Lloyds Banking Group is recruiting its first-ever group head of data ethics. The role will be responsible for leading discussions around the ethics of new data uses and embedding data ethics checks across the group, the UK bank’s chief data and analytics officer, Ranil Boteju, told Tech Monitor.
Lloyds’ new group head of data ethics role will be “responsible for crafting and aligning our data ethics strategy, standards and priorities, ensuring ‘ethics by design’ and ‘data used for good’ is embedded across the group,” the bank says in its job description.
Duties include educating business and ‘platform’ teams on the importance of data ethics, and driving adoption of “data ethics methodology, tooling, checks and monitoring”.
“Our group head of data ethics will be a dedicated role for someone who can play a leading role in bringing together teams and people with a variety of viewpoints,” explained Boteju. “They’ll also bring insight of emerging technology trends and embedding best practice in using data as a force for good.”
Data ethics roles are increasingly common, especially in financial services. According to job analytics data from GlobalData, there were 96 active data ethics jobs available in the banking and payments sector last month, more than half of the total data ethics positions available.
To date, data ethics professionals in the finance sector have often come from a model risk background, Boteju said, "people with experience in assessing credit risk models from a model risk perspective".
But Lloyds will consider candidates from a range of backgrounds, Boteju said. "We are equally open to those with different experience – such as those with a background in ethics and philosophy – who could bridge the gap between technical and non-technical." Ethics discussions can be highly subjective, Boteju explained, so the ability to communicate and lead constructive discussions will be essential.
The creation of the new role is part of a group-wide investment in data capabilities, announced as part of Lloyds' group strategy earlier this year. Through these investments, the bank aims "to personalise and deepen our relationships [with customers] while ensuring we face the ethical considerations posed by new data uses," Boteju said.

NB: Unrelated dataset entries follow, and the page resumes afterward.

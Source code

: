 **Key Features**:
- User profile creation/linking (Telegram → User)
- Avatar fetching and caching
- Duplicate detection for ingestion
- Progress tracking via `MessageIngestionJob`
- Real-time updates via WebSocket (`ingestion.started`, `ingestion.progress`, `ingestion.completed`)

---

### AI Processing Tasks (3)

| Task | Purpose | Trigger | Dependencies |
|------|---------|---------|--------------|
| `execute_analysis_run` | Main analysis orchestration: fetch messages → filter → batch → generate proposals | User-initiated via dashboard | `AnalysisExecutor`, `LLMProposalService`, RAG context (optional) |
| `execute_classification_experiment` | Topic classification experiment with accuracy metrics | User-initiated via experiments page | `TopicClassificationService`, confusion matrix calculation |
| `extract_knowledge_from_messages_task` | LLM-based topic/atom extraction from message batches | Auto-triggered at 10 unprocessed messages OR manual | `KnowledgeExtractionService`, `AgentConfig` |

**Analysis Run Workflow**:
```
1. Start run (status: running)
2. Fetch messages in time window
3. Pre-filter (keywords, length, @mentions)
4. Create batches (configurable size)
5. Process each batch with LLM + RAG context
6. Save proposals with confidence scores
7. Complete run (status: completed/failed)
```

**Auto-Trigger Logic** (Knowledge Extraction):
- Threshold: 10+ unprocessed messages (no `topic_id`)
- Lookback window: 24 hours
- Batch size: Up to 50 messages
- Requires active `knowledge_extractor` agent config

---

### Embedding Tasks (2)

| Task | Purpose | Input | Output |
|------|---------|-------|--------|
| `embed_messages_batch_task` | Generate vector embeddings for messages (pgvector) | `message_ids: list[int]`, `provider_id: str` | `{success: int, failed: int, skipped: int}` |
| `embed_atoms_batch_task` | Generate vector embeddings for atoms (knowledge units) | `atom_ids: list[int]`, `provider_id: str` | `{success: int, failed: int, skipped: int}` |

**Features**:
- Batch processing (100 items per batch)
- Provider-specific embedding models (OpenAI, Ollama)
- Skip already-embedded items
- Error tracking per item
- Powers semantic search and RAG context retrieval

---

Why are companies hiring data ethics advisors?
The capabilities of data and artificial intelligence are evolving quickly, and regulation is struggling to keep pace. Businesses often employ data ethicists to help ensure that new and emerging applications of data will not harm their consumers - or expose them to future legal liabilities - when regulation does not provide sufficient guidance.

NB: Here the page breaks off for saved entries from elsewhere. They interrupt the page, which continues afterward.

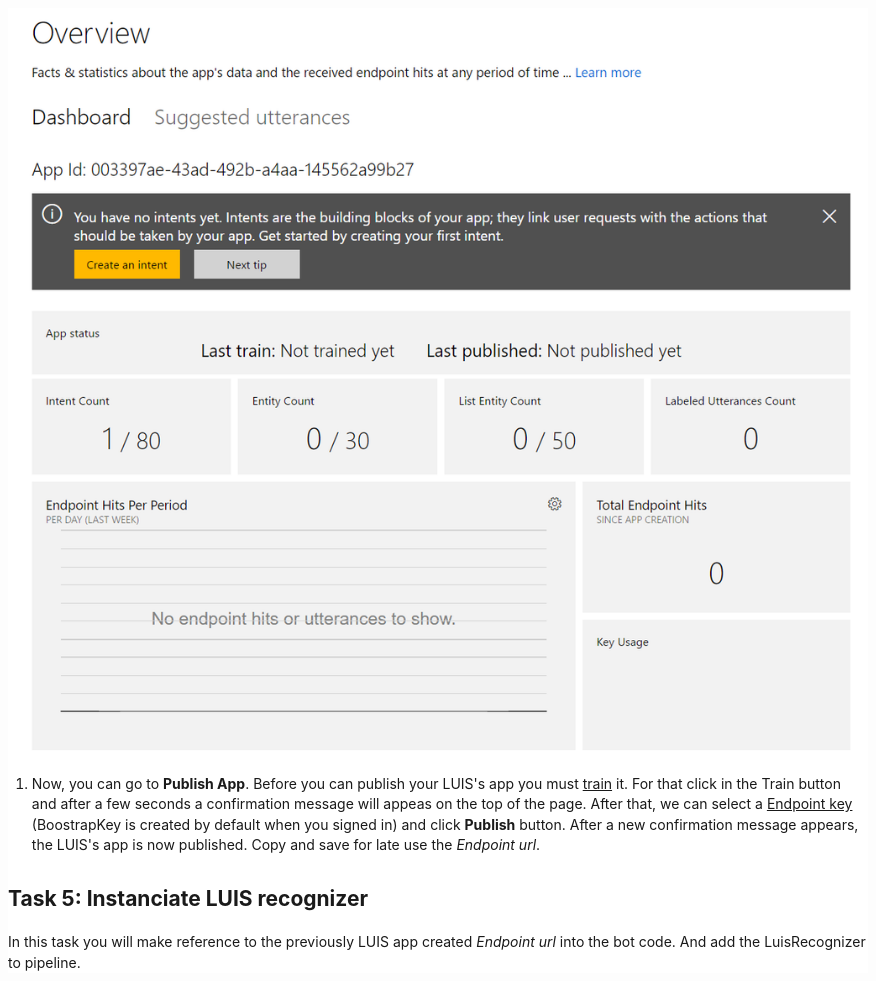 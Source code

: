 ![LUIS-Dashboard](./images/exercise3-luis-dashboard.png)
1. Now, you can go to **Publish App**. Before you can publish your LUIS's app you must [train](https://docs.microsoft.com/en-us/azure/cognitive-services/LUIS/train-test) it. For that click in the Train button and after a few seconds a confirmation message will appeas on the top of the page. After that, we can select a [Endpoint key](https://docs.microsoft.com/en-us/azure/cognitive-services/LUIS/manage-keys) (BoostrapKey is created by default when you signed in) and click **Publish** button. After a new confirmation message appears, the LUIS's app is now published. Copy and save for late use the *Endpoint url*.

## Task 5: Instanciate LUIS recognizer
In this task you will make reference to the previously LUIS app created *Endpoint url* into the bot code. And add the LuisRecognizer to pipeline.

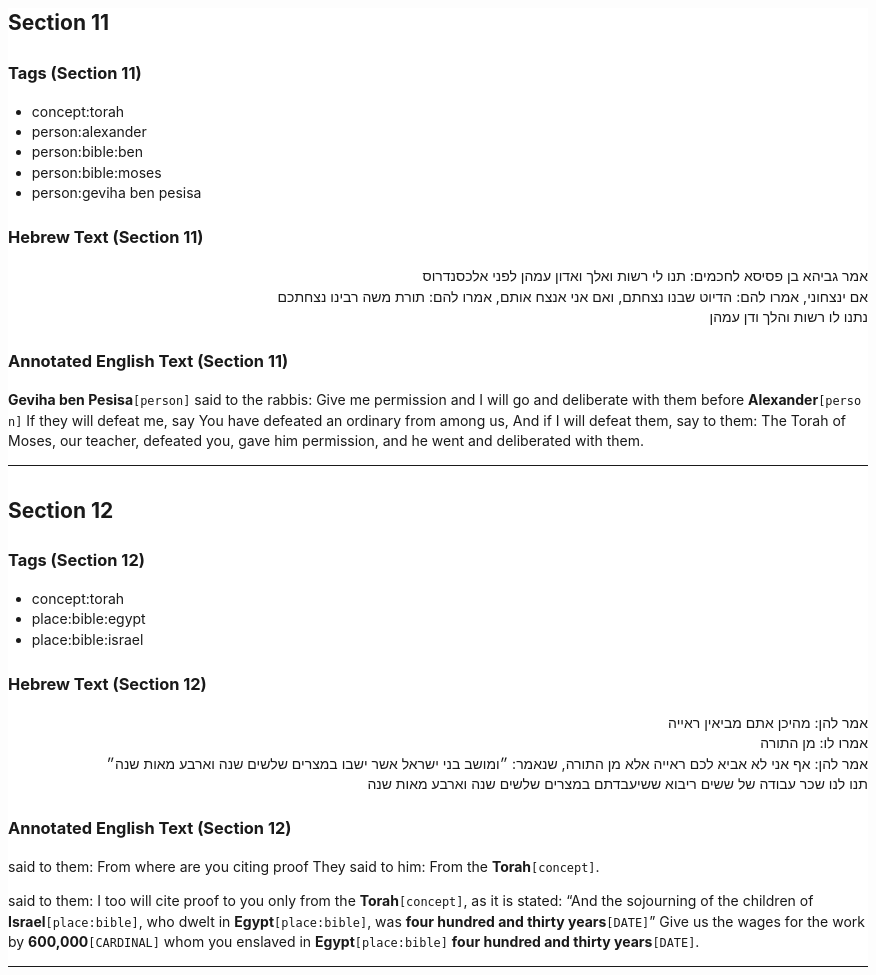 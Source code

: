 ## Section 11

### Tags (Section 11)

- concept:torah
- person:alexander
- person:bible:ben
- person:bible:moses
- person:geviha ben pesisa

### Hebrew Text (Section 11)

<div dir="rtl">אמר גביהא בן פסיסא לחכמים: תנו לי רשות ואלך ואדון עמהן לפני אלכסנדרוס</div>

<div dir="rtl">אם ינצחוני, אמרו להם: הדיוט שבנו נצחתם, ואם אני אנצח אותם, אמרו להם: תורת משה רבינו נצחתכם</div>

<div dir="rtl">נתנו לו רשות והלך ודן עמהן</div>

### Annotated English Text (Section 11)

**Geviha ben Pesisa**`[person]` said to the rabbis: Give me permission and I will go and deliberate with them before **Alexander**`[person]` If they will defeat me, say You have defeated an ordinary from among us, And if I will defeat them, say to them: The Torah of Moses, our teacher, defeated you, gave him permission, and he went and deliberated with them.

---

## Section 12

### Tags (Section 12)

- concept:torah
- place:bible:egypt
- place:bible:israel

### Hebrew Text (Section 12)

<div dir="rtl">אמר להן: מהיכן אתם מביאין ראייה</div>

<div dir="rtl">אמרו לו: מן התורה</div>

<div dir="rtl">אמר להן: אף אני לא אביא לכם ראייה אלא מן התורה, שנאמר: ״ומושב בני ישראל אשר ישבו במצרים שלשים שנה וארבע מאות שנה״</div>

<div dir="rtl">תנו לנו שכר עבודה של ששים ריבוא ששיעבדתם במצרים שלשים שנה וארבע מאות שנה</div>

### Annotated English Text (Section 12)

said to them: From where are you citing proof They said to him: From the **Torah**`[concept]`.

said to them: I too will cite proof to you only from the **Torah**`[concept]`, as it is stated: “And the sojourning of the children of **Israel**`[place:bible]`, who dwelt in **Egypt**`[place:bible]`, was **four hundred and thirty years**`[DATE]`” Give us the wages for the work by **600,000**`[CARDINAL]` whom you enslaved in **Egypt**`[place:bible]` **four hundred and thirty years**`[DATE]`.

---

In a report on data ethics published earlier this year, scientists at German technology giant Merck explained that an ethics-based approach allows companies to reduce the risk of harm when regulation has yet to catch up with technology. “Moreover, many ethical ‘should’ questions go beyond the scope usually provided in legal regulations, which provide practitioners mainly with answers to ‘could’ questions," they wrote.
This may explain why companies based in the US, which does not have a national privacy law, are hiring data ethicists at a faster rate than those in other countries, according to GlobalData's figures.